Minnesota curator Sondra Reierson explains that “despite broken skis and several failed attempts” at getting up on the water,
on the third day Samuelson successfully rode the water of Lake Pepin aboard a pair of nine-foot-long pine planks from the local lumberyard. Samuelson had softened and curved the tips of the boards using his mother’s wash boiler and reinforced them with metal strips.
Three years later, Samuelson greased up a homemade wooden ramp—four feet wide, sixteen feet long—and landed the first water-ski jump.
Midwestern lakes were an ideal testing ground for water skiing, even if the season was short: calm water, close to shore, plenty of lakes and boaters already available. And the Midwest continued its pursuit of water-ski showmanship, notably through Wisconsin’s Tommy Bartlett, but it was in Florida that the sport took off, soon becoming a cultural shorthand for mid-century American pageantry.
Florida went through a boom-and-bust cycle in terms of development and tourism in the 1920s. The upswing was aided by media buzz and car culture, but the state was vulnerable to things like hurricanes, housing shortages, fruit flies (affecting citrus harvests and therefore economic prosperity), and banking busts. After a real estate collapse in 1926, no one was bullish on Florida—especially not central Florida. Librarian Dorothy Mays explains that “[t]he deplorable condition of Florida’s road system meant that long-distance travel was practical only via railroad.” Consequently, “[t]he interior of Florida remained largely unaffected by tourism as the railroads bypassed most of the state and funneled tourists directly to opulent resorts in the coastal cities of St. Augustine, Miami, and Tampa.”
When tourism started to recover in the 1930s, despite the Depression, entrepreneur Dick Pope saw an opportunity and capitalized on it, founding a park and a vaguely Venetian-style pleasure garden in Winter Haven. The so-called “Swami of the Swamp” opened his business in 1935, calling it Cypress Gardens.

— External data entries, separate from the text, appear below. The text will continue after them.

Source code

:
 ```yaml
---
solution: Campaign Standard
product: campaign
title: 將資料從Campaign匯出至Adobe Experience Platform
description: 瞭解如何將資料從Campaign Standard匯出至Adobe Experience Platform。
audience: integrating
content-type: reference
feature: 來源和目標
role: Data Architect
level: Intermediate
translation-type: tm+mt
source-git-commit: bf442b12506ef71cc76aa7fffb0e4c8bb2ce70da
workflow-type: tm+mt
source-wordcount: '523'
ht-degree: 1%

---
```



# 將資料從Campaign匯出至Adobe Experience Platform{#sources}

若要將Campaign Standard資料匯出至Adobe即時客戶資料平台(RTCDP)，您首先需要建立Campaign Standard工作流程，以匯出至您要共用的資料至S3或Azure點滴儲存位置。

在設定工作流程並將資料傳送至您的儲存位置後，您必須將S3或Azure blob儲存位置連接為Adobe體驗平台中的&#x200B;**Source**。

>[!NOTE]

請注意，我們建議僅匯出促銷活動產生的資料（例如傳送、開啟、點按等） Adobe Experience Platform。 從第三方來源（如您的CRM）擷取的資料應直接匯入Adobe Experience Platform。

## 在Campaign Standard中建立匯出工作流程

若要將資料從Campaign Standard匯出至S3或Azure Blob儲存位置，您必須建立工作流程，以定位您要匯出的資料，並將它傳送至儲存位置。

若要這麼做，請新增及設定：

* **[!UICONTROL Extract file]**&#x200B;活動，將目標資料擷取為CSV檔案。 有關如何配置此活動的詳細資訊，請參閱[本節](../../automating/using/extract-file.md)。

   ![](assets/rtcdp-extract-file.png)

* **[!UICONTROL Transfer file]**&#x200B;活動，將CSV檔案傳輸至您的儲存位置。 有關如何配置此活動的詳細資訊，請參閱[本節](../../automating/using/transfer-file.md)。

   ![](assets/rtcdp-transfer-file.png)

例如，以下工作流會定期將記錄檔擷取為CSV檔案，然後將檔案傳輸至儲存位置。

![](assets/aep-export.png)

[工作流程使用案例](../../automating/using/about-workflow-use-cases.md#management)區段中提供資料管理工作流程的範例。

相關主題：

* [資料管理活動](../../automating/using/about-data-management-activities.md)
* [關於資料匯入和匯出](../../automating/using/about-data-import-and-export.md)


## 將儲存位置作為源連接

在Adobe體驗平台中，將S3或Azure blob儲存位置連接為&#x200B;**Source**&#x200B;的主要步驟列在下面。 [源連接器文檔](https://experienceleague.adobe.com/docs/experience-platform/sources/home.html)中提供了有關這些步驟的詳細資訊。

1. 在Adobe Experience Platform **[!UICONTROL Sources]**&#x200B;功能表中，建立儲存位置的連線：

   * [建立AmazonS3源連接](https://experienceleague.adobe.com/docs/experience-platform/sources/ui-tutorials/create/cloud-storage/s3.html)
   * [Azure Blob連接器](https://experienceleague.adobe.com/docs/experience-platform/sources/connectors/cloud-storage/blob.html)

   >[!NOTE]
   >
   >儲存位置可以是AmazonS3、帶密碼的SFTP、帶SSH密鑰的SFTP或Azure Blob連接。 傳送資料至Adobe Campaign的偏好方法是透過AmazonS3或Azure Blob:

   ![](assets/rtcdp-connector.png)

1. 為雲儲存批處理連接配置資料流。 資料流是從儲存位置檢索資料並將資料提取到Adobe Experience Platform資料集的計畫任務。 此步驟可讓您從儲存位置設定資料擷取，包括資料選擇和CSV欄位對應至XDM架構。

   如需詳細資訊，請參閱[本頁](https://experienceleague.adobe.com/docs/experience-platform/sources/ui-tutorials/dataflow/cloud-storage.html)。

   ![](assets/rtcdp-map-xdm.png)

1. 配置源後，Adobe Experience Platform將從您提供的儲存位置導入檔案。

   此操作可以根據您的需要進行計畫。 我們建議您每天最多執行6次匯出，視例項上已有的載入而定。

Cypress Gardens became well known for a variety of entertainments, many of which emphasized conventionally beautiful women. This was due to Pope’s wife, Julie, who ran the park while Dick was serving in World War II and who zeroed in on southern belles and bathing beauties to bring off-duty soldiers (who would become tourists after their discharge) into the establishment. Historian Stephen E. Branch credits Julie Pope with introducing iconic showy skiing displays.